Superman #7 // Review
Superboy returns in Superman #7, by writer Brian Michael Bendis, artists Ivan Reis, Brandon Peterson, and Jason Fabok, inker Oclair Albert, colorist Alex Sinclair, and letterers Josh Reed and Carlos M. Mangual. A lot of fans have been both looking forward to and dreading the return of Superboy since Bendis’ run started and this issues begins the story of how ten year old Jon left and came back a teenager. Will fans still be outraged by the end of this arc or will Bendis be able to stick the landing?
Superman and Jon reunite, hugging and talking about what has happened. Jon asks about his Mother and Clark takes him to her. Together, they tell the story of the beginning of their journey with Jor-El. After helping save some children from intergalactic slavers, Lois decides to leave and go back to Earth. At this point in the story, Jon intimates that not everything was what it seemed with Jor-El and tells Superman they have to find a way to stop him.
Since Bendis broke up the Kent family at the end of Man Of Steel, fans have not been happy.
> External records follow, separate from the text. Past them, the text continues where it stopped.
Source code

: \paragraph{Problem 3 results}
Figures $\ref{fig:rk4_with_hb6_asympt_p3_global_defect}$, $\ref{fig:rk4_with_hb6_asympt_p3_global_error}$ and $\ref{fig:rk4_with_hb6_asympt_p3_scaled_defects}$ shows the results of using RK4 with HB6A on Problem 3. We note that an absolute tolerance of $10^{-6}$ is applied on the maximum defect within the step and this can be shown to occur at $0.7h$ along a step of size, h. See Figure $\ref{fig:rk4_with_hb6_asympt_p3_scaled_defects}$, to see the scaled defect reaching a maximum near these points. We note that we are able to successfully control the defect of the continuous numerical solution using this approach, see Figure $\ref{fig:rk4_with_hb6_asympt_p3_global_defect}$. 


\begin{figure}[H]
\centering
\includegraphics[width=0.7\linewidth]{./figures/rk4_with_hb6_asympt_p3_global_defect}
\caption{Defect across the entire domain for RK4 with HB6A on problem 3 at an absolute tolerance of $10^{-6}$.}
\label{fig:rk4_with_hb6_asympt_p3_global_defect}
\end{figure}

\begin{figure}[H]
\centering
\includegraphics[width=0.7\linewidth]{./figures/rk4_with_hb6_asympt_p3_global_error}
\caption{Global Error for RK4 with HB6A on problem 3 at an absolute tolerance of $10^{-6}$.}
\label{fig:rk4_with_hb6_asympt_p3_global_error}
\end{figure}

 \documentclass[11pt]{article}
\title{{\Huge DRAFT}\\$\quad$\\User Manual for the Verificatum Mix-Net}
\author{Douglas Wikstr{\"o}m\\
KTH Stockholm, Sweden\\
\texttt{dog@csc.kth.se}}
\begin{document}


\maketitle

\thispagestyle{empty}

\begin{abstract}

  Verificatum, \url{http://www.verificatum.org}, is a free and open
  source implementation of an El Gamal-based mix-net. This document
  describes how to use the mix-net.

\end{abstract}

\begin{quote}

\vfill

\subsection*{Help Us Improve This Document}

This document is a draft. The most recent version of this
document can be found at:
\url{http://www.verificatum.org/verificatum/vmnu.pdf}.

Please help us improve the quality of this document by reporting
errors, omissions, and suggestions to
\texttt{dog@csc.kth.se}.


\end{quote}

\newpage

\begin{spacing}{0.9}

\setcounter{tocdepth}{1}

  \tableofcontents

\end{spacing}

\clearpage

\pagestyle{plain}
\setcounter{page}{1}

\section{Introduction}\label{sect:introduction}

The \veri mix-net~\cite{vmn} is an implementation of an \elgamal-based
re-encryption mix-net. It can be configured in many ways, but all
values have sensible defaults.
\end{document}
One of the key parts of the Rebirth era Superman books was the family and the way it worked together. Fans got used to this unit and the way they worked together and got mad when Bendis threw it all away. The weird thing about it is he didn’t keep the family apart too long and in retrospect that makes the whole thing feel rather cheap and manipulative. It was a status quo change for its own sake and it wasn’t particularly needed. Nothing about the stories Bendis has been telling in either Superman book have benefitted from it. When fans started to see the cover images for the upcoming issues, with a teenage Jon looking all edgy, they got even angrier than they were before.
As far as this particular issue goes, that anger seems unfounded. Right now, Jon just seems like an older version of the character fans grew to love. There’s definitely more going on than meets the eye, but at this point, Bendis has not destroyed the character of Jon. He’s not become some “teenage edgelord”. So far. In fact, as far as it goes, this story is quite entertaining. There’s some wonky dialogue in a few places, but overall, it’s a good issue.
The art is, as always on this book, top notch. Reis starts and ends the book with the present day bookends and Brandon Peterson does the majority of the flashbacks with Fabok doing one page that references panels from his issue of Man Of Steel. Peterson’s art gets a little wooden on an action spread, but other than that, he does a great job with the more sci-fi elements of the flashbacks.
Superman #7 takes something that a lot of fans are up in arms about and handles it rather gracefully. Fans reading through the book, hoping to find Bendis destroying Jon for his own sake are going to be in for a disappointment. This isn’t a groundbreaking book; most of the stuff in here feels like things most fans have already figured out, but it’s well told and the art is mostly great. This was a classic Bendis info dump book, but it doesn’t suffer from his penchant for long winded, boring dialogue and it works to hopefully keep readers coming back to see what comes next. This is a good comic and hopefully fans can look past their own prejudices and give it a chance.